PROBLEM DESCRIPTION:
Apart from any images, the entries are to be output exactly.

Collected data
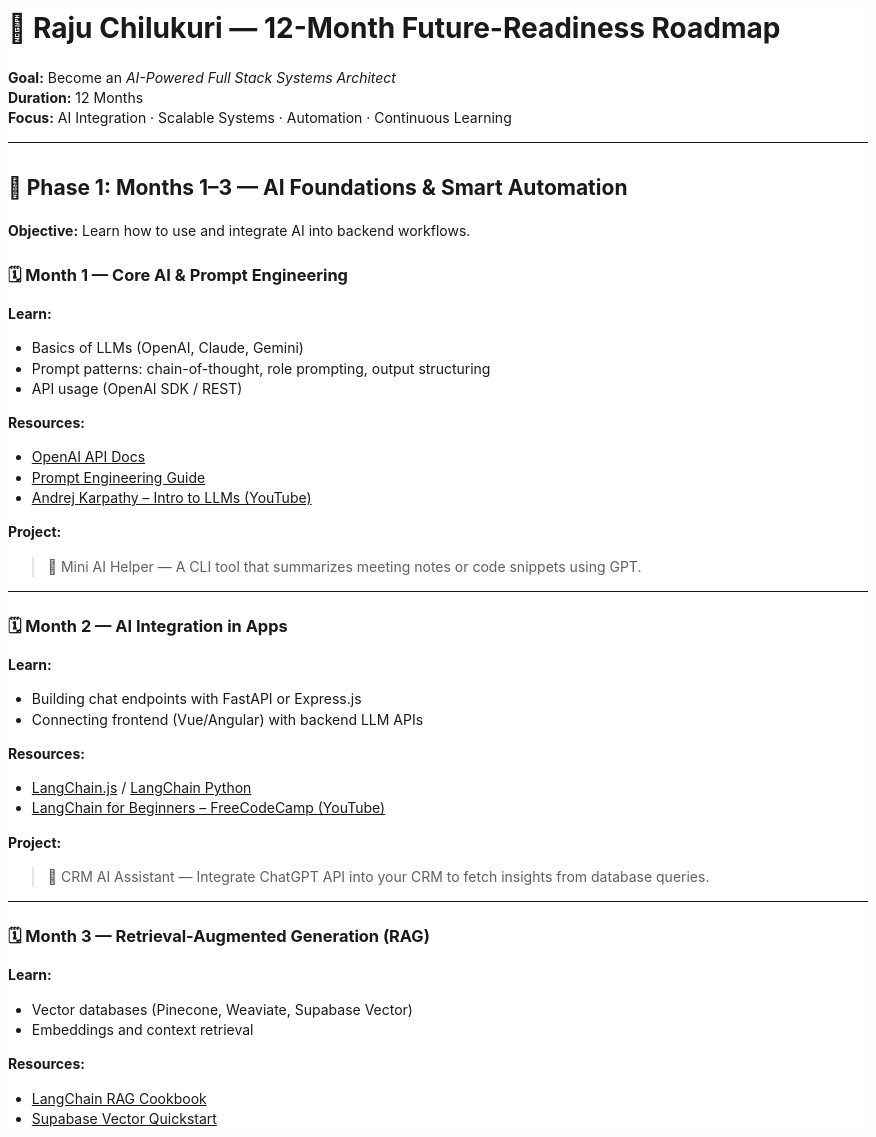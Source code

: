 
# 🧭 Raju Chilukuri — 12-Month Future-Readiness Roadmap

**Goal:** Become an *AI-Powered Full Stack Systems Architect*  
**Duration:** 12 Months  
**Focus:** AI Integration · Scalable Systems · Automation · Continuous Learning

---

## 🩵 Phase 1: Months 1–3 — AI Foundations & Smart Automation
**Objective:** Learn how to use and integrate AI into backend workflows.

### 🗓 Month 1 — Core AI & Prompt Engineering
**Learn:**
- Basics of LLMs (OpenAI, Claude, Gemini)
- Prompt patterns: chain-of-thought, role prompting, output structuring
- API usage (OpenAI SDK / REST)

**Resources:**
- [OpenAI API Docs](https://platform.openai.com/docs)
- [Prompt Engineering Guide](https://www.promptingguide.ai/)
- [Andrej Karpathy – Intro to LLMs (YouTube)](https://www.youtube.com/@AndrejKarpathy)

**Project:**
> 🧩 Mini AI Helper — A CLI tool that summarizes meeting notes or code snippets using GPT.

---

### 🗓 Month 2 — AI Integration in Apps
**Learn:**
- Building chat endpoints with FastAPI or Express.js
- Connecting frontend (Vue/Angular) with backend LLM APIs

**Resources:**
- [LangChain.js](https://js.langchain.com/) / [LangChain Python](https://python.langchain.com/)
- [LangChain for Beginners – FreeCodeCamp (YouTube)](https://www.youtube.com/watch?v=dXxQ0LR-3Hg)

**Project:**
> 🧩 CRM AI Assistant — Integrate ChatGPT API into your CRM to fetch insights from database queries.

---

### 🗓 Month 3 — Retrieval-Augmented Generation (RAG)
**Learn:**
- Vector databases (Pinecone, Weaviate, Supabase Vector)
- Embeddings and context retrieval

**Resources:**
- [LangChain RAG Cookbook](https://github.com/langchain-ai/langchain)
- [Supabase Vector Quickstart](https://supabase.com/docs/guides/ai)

ANSWER AREA:
Source code

: 
# 🧭 Raju Chilukuri — 12-Month Future-Readiness Roadmap

**Goal:** Become an *AI-Powered Full Stack Systems Architect*  
**Duration:** 12 Months  
**Focus:** AI Integration · Scalable Systems · Automation · Continuous Learning

---

## 🩵 Phase 1: Months 1–3 — AI Foundations & Smart Automation
**Objective:** Learn how to use and integrate AI into backend workflows.

### 🗓 Month 1 — Core AI & Prompt Engineering
**Learn:**
- Basics of LLMs (OpenAI, Claude, Gemini)
- Prompt patterns: chain-of-thought, role prompting, output structuring
- API usage (OpenAI SDK / REST)

**Resources:**
- [OpenAI API Docs](https://platform.openai.com/docs)
- [Prompt Engineering Guide](https://www.promptingguide.ai/)
- [Andrej Karpathy – Intro to LLMs (YouTube)](https://www.youtube.com/@AndrejKarpathy)

**Project:**
> 🧩 Mini AI Helper — A CLI tool that summarizes meeting notes or code snippets using GPT.

---

### 🗓 Month 2 — AI Integration in Apps
**Learn:**
- Building chat endpoints with FastAPI or Express.js
- Connecting frontend (Vue/Angular) with backend LLM APIs

**Resources:**
- [LangChain.js](https://js.langchain.com/) / [LangChain Python](https://python.langchain.com/)
- [LangChain for Beginners – FreeCodeCamp (YouTube)](https://www.youtube.com/watch?v=dXxQ0LR-3Hg)

**Project:**
> 🧩 CRM AI Assistant — Integrate ChatGPT API into your CRM to fetch insights from database queries.

---

### 🗓 Month 3 — Retrieval-Augmented Generation (RAG)
**Learn:**
- Vector databases (Pinecone, Weaviate, Supabase Vector)
- Embeddings and context retrieval

**Resources:**
- [LangChain RAG Cookbook](https://github.com/langchain-ai/langchain)
- [Supabase Vector Quickstart](https://supabase.com/docs/guides/ai)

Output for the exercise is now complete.